Thursday, October 9, 2014

Chapter XL


“Corn pones, greens, ham and red eye gravy, and fried apples.  That sound ok?”  Everyone nodded their head so hard I could hear their marbles rattling.  “OK, then help Jude get everything into the house.  After that Paulie you and Bobby do whatever Jude tells you to do next.  Lonnie, you help Tiff set the table and corral the terrible duo.  What’s with the crankies?”

      Tiffany said quietly, “They’re hungry.  Paulie wasn’t kidding about the grits tasting nasty.”

      “You didn’t get anything at Uncle Roe’s?”

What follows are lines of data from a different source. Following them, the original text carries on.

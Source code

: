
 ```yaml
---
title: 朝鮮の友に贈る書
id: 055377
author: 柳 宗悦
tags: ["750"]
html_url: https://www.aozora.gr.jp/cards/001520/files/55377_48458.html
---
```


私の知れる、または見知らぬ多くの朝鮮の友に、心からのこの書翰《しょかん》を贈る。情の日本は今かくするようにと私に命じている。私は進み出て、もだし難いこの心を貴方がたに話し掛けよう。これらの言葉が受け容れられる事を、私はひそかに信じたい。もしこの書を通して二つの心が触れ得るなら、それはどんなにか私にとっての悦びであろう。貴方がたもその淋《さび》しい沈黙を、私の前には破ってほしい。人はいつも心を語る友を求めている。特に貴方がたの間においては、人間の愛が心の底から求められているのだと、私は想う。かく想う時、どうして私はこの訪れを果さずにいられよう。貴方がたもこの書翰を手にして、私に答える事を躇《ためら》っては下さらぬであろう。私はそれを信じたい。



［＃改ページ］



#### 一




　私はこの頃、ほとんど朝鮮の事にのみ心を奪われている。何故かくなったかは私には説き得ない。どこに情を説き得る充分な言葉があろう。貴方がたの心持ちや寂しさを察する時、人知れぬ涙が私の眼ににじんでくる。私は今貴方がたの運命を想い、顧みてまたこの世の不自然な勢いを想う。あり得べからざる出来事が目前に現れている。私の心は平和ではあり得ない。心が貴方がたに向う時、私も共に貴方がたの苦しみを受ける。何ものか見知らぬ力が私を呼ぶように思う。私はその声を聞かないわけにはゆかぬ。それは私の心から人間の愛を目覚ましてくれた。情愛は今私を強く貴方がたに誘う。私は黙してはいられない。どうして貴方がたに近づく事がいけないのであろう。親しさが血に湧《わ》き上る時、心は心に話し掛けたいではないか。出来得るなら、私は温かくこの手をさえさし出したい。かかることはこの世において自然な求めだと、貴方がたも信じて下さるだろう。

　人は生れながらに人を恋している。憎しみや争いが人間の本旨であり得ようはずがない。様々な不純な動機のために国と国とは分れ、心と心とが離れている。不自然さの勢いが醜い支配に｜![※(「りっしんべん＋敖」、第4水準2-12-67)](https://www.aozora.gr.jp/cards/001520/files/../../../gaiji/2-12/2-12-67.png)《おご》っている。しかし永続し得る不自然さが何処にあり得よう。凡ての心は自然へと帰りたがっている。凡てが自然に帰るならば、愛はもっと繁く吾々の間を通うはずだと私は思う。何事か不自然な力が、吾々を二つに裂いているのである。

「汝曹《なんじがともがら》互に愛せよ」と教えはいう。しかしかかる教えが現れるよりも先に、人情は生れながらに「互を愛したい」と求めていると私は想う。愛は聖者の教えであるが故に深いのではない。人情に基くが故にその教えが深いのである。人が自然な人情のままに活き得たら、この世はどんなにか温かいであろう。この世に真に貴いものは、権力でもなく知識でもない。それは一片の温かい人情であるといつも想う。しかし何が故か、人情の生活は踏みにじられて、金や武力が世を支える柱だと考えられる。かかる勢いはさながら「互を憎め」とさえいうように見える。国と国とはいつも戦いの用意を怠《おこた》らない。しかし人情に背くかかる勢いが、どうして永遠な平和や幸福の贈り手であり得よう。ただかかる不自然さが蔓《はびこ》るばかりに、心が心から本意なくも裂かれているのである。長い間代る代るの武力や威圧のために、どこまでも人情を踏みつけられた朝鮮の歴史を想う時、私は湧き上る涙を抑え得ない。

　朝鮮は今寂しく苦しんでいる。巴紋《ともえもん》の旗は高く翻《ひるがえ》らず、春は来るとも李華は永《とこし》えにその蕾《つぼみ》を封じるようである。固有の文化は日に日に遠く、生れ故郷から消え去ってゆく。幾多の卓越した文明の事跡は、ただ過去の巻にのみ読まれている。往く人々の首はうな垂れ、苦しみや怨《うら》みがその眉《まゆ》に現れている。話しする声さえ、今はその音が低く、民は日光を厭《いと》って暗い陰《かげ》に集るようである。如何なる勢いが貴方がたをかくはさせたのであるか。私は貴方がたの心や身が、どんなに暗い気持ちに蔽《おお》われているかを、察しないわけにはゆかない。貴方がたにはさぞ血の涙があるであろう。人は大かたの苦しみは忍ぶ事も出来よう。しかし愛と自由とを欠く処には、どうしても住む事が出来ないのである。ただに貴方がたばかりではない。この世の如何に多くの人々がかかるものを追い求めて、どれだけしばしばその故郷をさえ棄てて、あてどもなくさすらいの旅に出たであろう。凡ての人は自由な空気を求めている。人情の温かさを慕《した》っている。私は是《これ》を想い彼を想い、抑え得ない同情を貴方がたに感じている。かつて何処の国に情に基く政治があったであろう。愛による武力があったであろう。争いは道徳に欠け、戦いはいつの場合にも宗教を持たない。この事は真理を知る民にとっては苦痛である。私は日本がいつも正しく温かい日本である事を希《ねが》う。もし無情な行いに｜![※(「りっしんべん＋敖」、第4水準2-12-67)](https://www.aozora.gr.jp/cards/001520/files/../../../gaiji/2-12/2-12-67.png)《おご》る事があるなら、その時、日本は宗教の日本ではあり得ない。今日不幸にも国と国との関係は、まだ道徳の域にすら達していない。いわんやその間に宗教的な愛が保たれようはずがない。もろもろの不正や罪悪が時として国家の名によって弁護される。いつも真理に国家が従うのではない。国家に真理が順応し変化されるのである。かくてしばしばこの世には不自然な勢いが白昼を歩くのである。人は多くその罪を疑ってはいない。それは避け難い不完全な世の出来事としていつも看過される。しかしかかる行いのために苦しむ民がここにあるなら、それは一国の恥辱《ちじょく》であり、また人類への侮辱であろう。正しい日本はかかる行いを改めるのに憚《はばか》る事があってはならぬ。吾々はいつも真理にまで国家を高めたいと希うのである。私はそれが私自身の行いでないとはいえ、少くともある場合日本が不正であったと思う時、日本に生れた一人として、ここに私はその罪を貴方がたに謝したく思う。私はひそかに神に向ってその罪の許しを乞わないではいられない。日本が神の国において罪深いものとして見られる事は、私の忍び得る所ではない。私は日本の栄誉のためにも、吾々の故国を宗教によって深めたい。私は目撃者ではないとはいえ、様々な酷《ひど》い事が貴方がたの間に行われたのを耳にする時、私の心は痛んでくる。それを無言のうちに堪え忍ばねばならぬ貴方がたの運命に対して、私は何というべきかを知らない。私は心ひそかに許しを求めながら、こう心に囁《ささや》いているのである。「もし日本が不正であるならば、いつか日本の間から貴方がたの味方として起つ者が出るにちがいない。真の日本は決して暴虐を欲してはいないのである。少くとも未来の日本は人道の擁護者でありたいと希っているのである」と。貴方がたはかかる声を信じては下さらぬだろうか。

      She nodded, “Apples, but we had a lot of chores to do too.”

      I sighed.  “OK, I’ll get everything going as quick as I can.  Jude?”

      “Huh?” he answered from where he was dropping the back end on the wagon.

      “It might be dark before I can get everything finished.  Will that give you time to get Grits and the wagon back to Uncle Roe and then come back for supper?”

      “I’ll be back before it’s dark but whenever you finish is fine.   My cooking isn’t much better than River’s is so you won’t hear me complaining.”

 

      Dinner was over and clean up finished.  The kids washed up and off to bed, albeit reluctantly.  The stuff from the Exchange taken down to the basement but it wasn’t put away yet as I as waiting for daylight to come through the basement windows so I wouldn’t have to use the lamp.  I was taking a last swipe at the table when there was a knock on the door.  “Jude, it’s me.”  Clewis.

      Pulling his hand back from the rifle he’d been reaching for Jude stepped out onto the porch.  I heard them talking.  “No church tomorrow.  Military is out and about in force.”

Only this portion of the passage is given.